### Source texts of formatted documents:
* * * * *

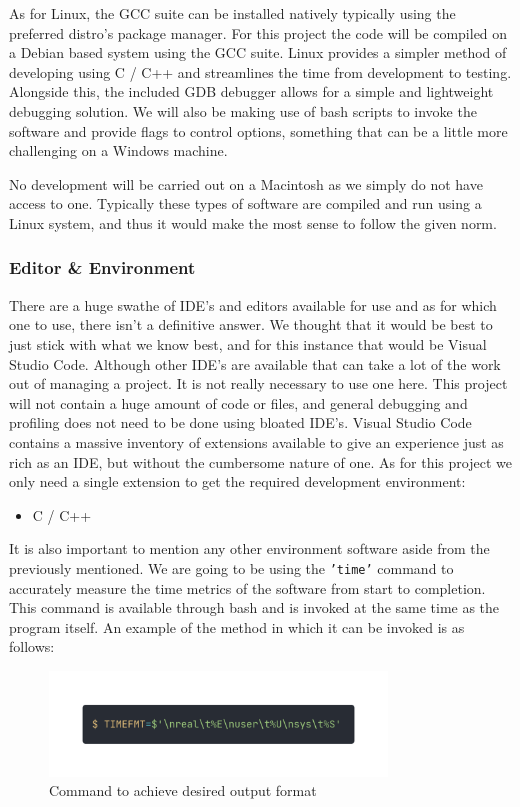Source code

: \documentclass{article}
\begin{document}
As for Linux, the GCC suite can be installed natively typically using the preferred distro's package manager. For this project the code will be compiled on a Debian based system using the GCC suite. Linux provides a simpler method of developing using C / C++ and streamlines the time from development to testing. Alongside this, the included GDB debugger allows for a simple and lightweight debugging solution. We will also be making use of bash scripts to invoke the software and provide flags to control options, something that can be a little more challenging on a Windows machine.

No development will be carried out on a Macintosh as we simply do not have access to one. Typically these types of software are compiled and run using a Linux system, and thus it would make the most sense to follow the given norm.

\subsubsection{Editor \& Environment}
There are a huge swathe of IDE's and editors available for use and as for which one to use, there isn't a definitive answer. We thought that it would be best to just stick with what we know best, and for this instance that would be Visual Studio Code. Although other IDE's are available that can take a lot of the work out of managing a project. It is not really necessary to use one here. This project will not contain a huge amount of code or files, and general debugging and profiling does not need to be done using bloated IDE's. Visual Studio Code contains a massive inventory of extensions available to give an experience just as rich as an IDE, but without the cumbersome nature of one. As for this project we only need a single extension to get the required development environment:

\begin{itemize}
    \item C / C++
\end{itemize}

It is also important to mention any other environment software aside from the previously mentioned. We are going to be using the \texttt{'time'} command to accurately measure the time metrics of the software from start to completion. This command is available through bash and is invoked at the same time as the program itself. An example of the method in which it can be invoked is as follows:

\begin{figure}[h]
    \centering
    \includegraphics[width=0.8\textwidth]{time_command_format.png}
    \caption{Command to achieve desired output format}
\end{figure}
\end{document}
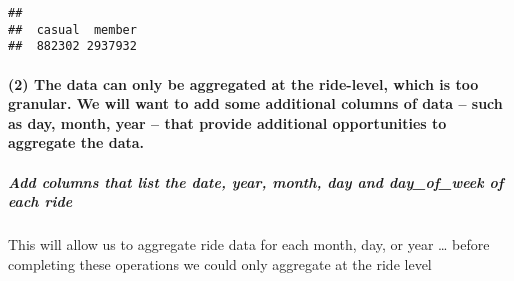 \documentclass[
]{article}
\newenvironment{Shaded}{\begin{snugshade}}{\end{snugshade}}
\newcommand{\FunctionTok}[1]{\textcolor[rgb]{0.00,0.00,0.00}{#1}}
\newcommand{\NormalTok}[1]{#1}
\newcommand{\OtherTok}[1]{\textcolor[rgb]{0.56,0.35,0.01}{#1}}
\newcommand{\SpecialCharTok}[1]{\textcolor[rgb]{0.00,0.00,0.00}{#1}}
\newcommand{\StringTok}[1]{\textcolor[rgb]{0.31,0.60,0.02}{#1}}
\begin{document}
\begin{Shaded}
\end{Shaded}

\begin{verbatim}
## 
##  casual  member 
##  882302 2937932
\end{verbatim}

\hypertarget{the-data-can-only-be-aggregated-at-the-ride-level-which-is-too-granular.-we-will-want-to-add-some-additional-columns-of-data-such-as-day-month-year-that-provide-additional-opportunities-to-aggregate-the-data.}{%
\paragraph{(2) The data can only be aggregated at the ride-level, which
is too granular. We will want to add some additional columns of data --
such as day, month, year -- that provide additional opportunities to
aggregate the
data.}\label{the-data-can-only-be-aggregated-at-the-ride-level-which-is-too-granular.-we-will-want-to-add-some-additional-columns-of-data-such-as-day-month-year-that-provide-additional-opportunities-to-aggregate-the-data.}}

\hypertarget{add-columns-that-list-the-date-year-month-day-and-day_of_week-of-each-ride}{%
\subparagraph{Add columns that list the date, year, month, day and
day\_of\_week of each
ride}\label{add-columns-that-list-the-date-year-month-day-and-day_of_week-of-each-ride}}

This will allow us to aggregate ride data for each month, day, or year
\ldots{} before completing these operations we could only aggregate at
the ride level

\begin{Shaded}
\end{Shaded}
\end{document}
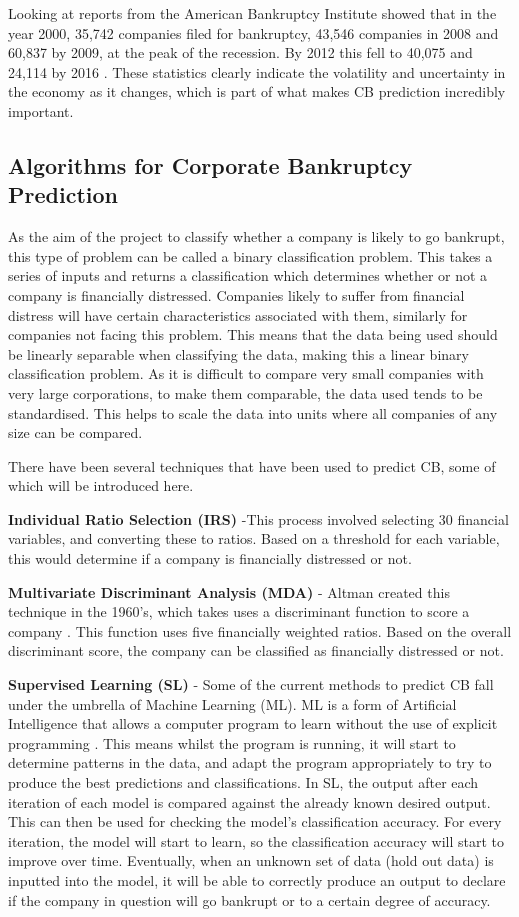 \documentclass[11pt]{article}
\begin{document}
Looking at reports from the American Bankruptcy Institute \cite{?} showed that in the year 2000, 35,742 companies filed for bankruptcy, 43,546 companies in 2008 and 60,837 by 2009, at the peak of the recession. By 2012 this fell to 40,075 and 24,114 by 2016 . These statistics clearly indicate the volatility and uncertainty in the economy as it changes, which is part of what makes CB prediction incredibly important.

\subsection{Algorithms for Corporate Bankruptcy Prediction}
As the aim of the project to classify whether a company is likely to go bankrupt, this type of problem can be called a binary classification problem. This takes a series of inputs and returns a classification which determines whether or not a company is financially distressed. Companies likely to suffer from financial distress will have certain characteristics associated with them, similarly for companies not facing this problem. This means that the data being used should be linearly separable when classifying the data, making this a linear binary classification problem. As it is difficult to compare very small companies with very large corporations, to make them comparable, the data used tends to be standardised. This helps to scale the data into units where all companies of any size can be compared. 

 There have been several techniques that have been used to predict CB, some of which will be introduced here.  

\textbf{Individual Ratio Selection (IRS)} -This process involved selecting 30 financial variables, and converting these to ratios. Based on a threshold for each variable, this would determine if a company is financially distressed or not.

\textbf{Multivariate Discriminant Analysis (MDA)} - Altman created this technique in the 1960's, which takes uses a discriminant function to score a company \cite{?}. This function uses five financially weighted ratios. Based on the overall discriminant score, the company can be classified as financially distressed or not.

\textbf{Supervised Learning (SL)} - Some of the current methods to predict CB fall under the umbrella of Machine Learning (ML). ML is a form of Artificial Intelligence that allows a computer program to learn without the use of explicit programming \cite{?}. This means whilst the program is running, it will start to determine patterns in the data, and adapt the program appropriately to try to produce the best predictions and classifications.
In SL, the output after each iteration of each model is compared against the already known desired output. This can then be used for checking the model's classification accuracy. For every iteration, the model will start to learn, so the classification accuracy will start to improve over time. Eventually, when an unknown set of data (hold out data) is inputted into the model, it will be able to correctly produce an output to declare if the company in question will go bankrupt or to a certain degree of accuracy.
\end{document}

* * * * *

### What is being asked:
Check each line of the records above, and copy those that hold the word "learn".

### Written solution:
\textbf{Supervised Learning (SL)} - Some of the current methods to predict CB fall under the umbrella of Machine Learning (ML). ML is a form of Artificial Intelligence that allows a computer program to learn without the use of explicit programming \cite{?}. This means whilst the program is running, it will start to determine patterns in the data, and adapt the program appropriately to try to produce the best predictions and classifications.
In SL, the output after each iteration of each model is compared against the already known desired output. This can then be used for checking the model's classification accuracy. For every iteration, the model will start to learn, so the classification accuracy will start to improve over time. Eventually, when an unknown set of data (hold out data) is inputted into the model, it will be able to correctly produce an output to declare if the company in question will go bankrupt or to a certain degree of accuracy.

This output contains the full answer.